Note that this IR is obtained after both type inference and various Julia-level optimisation passes. This means that the type information is available for each statement. For example, the ::Float64
at the end of the first and second statements indicates that the type of %1
and %2
is always Float64
. The types are also displayed at uses – the call to sin
involves _2::Float64
, not just _2
.
Additionally notice that the statements are invoke
statements, rather than just call statements. In Julia's IR, an invoke
statement represents static dispatch to a particular MethodInstance
– i.e. running type inference + optimisation passes has determined enough about the argument types to make it possible to know exactly which MethodInstance
of sin
and cos
to call. This is a very common occurrence in type-stable code.
Control Flow
The above is straight-line code – it does not involve any control flow. Julia has several statements which are involved in handling control flow. For example
julia> function bar(x)
if x > 0
return x
else
return 5x
end
end
bar (generic function with 1 method)
julia> Base.code_ircode_by_type(Tuple{typeof(bar),Float64})[1][1]

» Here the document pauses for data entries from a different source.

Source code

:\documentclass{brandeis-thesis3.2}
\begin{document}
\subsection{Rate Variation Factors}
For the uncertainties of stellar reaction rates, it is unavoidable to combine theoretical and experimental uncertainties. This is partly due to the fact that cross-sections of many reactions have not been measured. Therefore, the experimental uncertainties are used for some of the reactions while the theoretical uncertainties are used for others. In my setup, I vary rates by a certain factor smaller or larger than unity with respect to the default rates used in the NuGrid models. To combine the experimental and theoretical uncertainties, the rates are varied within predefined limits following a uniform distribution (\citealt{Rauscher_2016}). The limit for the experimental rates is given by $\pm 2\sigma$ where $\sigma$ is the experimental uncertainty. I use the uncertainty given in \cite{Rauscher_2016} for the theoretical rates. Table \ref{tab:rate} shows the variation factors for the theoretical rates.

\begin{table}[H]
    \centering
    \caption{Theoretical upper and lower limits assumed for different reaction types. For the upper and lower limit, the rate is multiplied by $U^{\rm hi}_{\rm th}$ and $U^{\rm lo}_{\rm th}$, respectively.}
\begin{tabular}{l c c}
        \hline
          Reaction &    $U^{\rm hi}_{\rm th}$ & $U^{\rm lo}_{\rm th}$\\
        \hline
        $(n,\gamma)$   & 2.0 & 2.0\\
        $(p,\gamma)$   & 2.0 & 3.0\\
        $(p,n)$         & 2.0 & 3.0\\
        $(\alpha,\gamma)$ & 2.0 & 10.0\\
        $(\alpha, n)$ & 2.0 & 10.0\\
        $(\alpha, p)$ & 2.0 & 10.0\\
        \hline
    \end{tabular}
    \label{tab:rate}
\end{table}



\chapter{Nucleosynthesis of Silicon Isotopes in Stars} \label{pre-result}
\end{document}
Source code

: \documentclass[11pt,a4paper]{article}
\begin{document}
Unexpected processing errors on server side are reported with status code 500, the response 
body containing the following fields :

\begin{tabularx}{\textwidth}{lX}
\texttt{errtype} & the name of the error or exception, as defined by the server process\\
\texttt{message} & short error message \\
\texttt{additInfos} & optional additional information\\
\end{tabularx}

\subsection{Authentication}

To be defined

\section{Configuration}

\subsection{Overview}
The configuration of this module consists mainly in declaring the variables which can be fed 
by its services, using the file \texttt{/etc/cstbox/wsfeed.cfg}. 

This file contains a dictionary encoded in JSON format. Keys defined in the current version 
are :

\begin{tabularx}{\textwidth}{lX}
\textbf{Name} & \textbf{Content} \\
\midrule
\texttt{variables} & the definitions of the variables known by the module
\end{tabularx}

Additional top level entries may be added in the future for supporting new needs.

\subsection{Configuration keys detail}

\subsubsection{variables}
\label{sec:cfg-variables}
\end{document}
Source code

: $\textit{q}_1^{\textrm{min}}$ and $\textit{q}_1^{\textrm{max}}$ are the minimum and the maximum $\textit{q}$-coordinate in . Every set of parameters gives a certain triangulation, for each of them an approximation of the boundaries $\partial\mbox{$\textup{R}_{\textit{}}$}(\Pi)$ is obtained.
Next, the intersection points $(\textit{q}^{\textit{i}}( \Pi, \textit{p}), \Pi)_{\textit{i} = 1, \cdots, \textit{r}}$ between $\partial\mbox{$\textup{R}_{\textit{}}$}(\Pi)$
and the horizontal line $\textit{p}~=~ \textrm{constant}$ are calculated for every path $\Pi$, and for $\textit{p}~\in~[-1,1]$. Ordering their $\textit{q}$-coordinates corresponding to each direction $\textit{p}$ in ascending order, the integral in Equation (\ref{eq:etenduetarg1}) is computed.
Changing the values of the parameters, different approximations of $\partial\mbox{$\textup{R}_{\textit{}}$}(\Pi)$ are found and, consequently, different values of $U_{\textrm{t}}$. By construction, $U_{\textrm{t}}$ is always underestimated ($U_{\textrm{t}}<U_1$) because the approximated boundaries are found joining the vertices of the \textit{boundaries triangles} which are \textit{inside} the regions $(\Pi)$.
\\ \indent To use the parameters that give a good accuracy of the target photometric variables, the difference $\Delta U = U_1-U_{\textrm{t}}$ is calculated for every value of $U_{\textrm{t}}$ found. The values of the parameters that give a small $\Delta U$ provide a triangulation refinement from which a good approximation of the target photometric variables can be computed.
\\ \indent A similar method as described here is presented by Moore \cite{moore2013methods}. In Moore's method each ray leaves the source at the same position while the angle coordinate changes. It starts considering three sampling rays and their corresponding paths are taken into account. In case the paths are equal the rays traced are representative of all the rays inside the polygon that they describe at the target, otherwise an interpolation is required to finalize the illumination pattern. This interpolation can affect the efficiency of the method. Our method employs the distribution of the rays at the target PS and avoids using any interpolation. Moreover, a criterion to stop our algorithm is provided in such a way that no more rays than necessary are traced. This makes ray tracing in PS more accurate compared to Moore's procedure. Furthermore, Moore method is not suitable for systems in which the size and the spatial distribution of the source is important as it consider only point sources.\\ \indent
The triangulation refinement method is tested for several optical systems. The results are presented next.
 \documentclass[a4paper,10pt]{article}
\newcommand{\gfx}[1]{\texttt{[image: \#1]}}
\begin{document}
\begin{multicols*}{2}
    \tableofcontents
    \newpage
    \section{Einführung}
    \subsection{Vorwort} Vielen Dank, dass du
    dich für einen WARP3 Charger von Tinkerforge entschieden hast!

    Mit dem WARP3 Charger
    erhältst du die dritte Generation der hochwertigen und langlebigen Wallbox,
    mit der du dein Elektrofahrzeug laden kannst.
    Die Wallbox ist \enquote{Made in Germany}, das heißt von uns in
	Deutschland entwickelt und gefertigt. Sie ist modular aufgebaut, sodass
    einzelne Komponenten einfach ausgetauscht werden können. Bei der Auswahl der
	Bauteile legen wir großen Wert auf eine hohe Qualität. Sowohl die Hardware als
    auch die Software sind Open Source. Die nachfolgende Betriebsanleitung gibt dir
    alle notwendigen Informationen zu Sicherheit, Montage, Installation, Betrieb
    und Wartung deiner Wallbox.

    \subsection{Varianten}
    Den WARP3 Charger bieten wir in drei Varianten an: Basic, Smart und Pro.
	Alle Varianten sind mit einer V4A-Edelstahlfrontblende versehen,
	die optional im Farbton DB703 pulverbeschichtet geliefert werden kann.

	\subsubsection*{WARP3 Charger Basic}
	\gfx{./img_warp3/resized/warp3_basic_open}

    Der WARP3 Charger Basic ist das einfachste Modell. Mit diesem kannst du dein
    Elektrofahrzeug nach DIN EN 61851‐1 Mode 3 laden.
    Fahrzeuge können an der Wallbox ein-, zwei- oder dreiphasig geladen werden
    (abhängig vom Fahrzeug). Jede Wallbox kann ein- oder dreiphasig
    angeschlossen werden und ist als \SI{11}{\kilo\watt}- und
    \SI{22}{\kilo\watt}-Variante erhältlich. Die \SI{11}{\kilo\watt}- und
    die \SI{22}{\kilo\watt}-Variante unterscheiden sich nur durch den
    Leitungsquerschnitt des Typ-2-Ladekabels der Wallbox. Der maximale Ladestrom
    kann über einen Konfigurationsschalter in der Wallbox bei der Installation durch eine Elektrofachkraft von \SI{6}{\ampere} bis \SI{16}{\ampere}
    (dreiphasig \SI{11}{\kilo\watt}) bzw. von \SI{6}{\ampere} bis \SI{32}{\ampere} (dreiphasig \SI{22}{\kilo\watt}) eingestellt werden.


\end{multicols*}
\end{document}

2 1 ─ %1 = Base.lt_float(0.0, _2)::Bool
│ %2 = Base.or_int(%1, false)::Bool
└── goto #3 if not %2
3 2 ─ return _2
5 3 ─ %5 = Base.mul_float(5.0, _2)::Float64
└── return %5
In this example we see the statement goto #3 if not %2
. This should be read as "jump to basic block 3 if %2 is false
". The second half of that statement should be clear, but to understand the first half requires knowing what a basic block is:
1 ─
│
└──
2 ─
3 ─
└──
Here, everything is removed from the above example except for information about the basic block structure. To first approximation, each basic block is a sequence of statements which must always execute one after the other. Once all statements in a basic block have run, we typically either jump to another basic block, or hit a return
statement. In this example, we have three basic blocks – you can see this from the numbers 1
, 2
, and 3
. The first basic block comprises three statements, the second only one statement, and the third two statements. Another way to investigate this structure is to look at the control-flow graph associated to the IR:
julia> Base.code_ircode_by_type(Tuple{typeof(bar),Float64})[1][1].cfg
CFG with 3 blocks:
bb 1 (stmts 1:3) → bb 3, 2
bb 2 (stmt 4)
bb 3 (stmts 5:6)
For example, the above states that "bb" (basic block) 1 comprises statements 1 to 3, and has successor blocks 2 and 3 (ie. once the statements in basic block 1 have executed, we know for certain that either those in block 2 or block 3 will run next). Blocks 2 and 3 have no successors, because they both end in a return
statement. The predecessors of each basic block (the blocks which could possibly have run immediately prior to a given block) are also stored in the blocks of the CFG
, even though this is not printed – you should have a play around with this data structure to see what is in there.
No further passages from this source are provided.